Ji Bun terdesak dan nekat, teriaknya kalap: "Utang darah bayar dengan darah!"

Diam-diam genggaman tangannya kiri semakin mengencang, kalau dia lemparkan Ngo-lui-cu di tengah perjamuan ini, pasti tiada seorangpun di antara hadirin yang selamat.

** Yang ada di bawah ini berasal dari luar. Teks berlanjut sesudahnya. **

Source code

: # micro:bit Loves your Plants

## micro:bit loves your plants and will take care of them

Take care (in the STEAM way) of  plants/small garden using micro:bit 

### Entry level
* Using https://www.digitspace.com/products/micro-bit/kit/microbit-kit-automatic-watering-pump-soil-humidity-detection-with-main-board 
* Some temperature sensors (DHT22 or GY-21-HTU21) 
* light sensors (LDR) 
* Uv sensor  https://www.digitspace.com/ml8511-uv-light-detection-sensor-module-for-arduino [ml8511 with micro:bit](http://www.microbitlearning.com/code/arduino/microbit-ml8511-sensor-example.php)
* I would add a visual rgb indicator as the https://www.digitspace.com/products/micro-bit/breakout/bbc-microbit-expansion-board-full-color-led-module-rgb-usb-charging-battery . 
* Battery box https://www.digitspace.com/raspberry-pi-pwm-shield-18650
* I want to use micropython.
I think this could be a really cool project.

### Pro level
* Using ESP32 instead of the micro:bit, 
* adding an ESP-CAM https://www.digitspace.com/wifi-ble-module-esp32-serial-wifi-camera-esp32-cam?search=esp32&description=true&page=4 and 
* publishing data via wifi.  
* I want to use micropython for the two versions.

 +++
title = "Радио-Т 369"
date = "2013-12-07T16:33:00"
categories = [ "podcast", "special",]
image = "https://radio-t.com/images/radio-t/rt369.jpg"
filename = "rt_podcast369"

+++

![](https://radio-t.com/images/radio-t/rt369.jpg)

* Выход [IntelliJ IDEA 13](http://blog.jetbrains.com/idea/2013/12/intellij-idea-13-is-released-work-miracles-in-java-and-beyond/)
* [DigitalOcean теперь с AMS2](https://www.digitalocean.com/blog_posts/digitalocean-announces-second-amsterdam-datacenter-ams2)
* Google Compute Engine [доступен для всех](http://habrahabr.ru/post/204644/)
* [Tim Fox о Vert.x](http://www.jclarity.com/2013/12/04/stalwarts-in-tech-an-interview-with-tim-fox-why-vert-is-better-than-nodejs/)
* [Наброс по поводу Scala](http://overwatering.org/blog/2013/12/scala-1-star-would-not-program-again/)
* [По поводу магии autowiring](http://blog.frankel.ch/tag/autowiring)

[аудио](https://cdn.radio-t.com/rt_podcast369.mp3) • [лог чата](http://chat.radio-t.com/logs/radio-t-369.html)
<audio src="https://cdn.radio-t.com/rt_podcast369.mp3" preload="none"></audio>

Dengan tatapan beringas dia menyapu pandang muka seluruh hadirin. Waktu matanya bentrok dengan pandangan Pui Ci-hwi, serta merta timbul perasaan dalam sanubarinya, gadis jelita yang pernah menjadi pujaannya, kini juga akan gugur bersama. Kehidupan manusia di dunia fana ini memang tiada yang abadi, nasib sering mempermainkan setiap orang. Kini tibalah saatnya dia turun tangan, tidak boleh ragu-ragu. Mendadak ia keluarkan tangan kiri serta teracung ke atas, tiada orang atau sesuatu yang dapat mengubah lagi nasib semua hadirin?

Pada detik-detik yang gawat sebelum Ji Bun sempat menjatuhkan Ngo-lui-cu, tiba-tiba terasa oleh Ji Bun lengan kirinya kesemutan dan mengejang. Seluruh tenaga yang dikerahkan seketika lenyap. Lebih celaka lagi, Ngo-lui-cu tahu-tahu sudah terlepas dari genggamannya, lengan kirinya lantas menjulur lemas ke bawah.

Kejut Ji Bun luar biasa, serasa sukma meninggalkan raganya, siapakah yang kebal terhadap racun di tangan kirinya, sehingga segala usahanya menjadi gagal total?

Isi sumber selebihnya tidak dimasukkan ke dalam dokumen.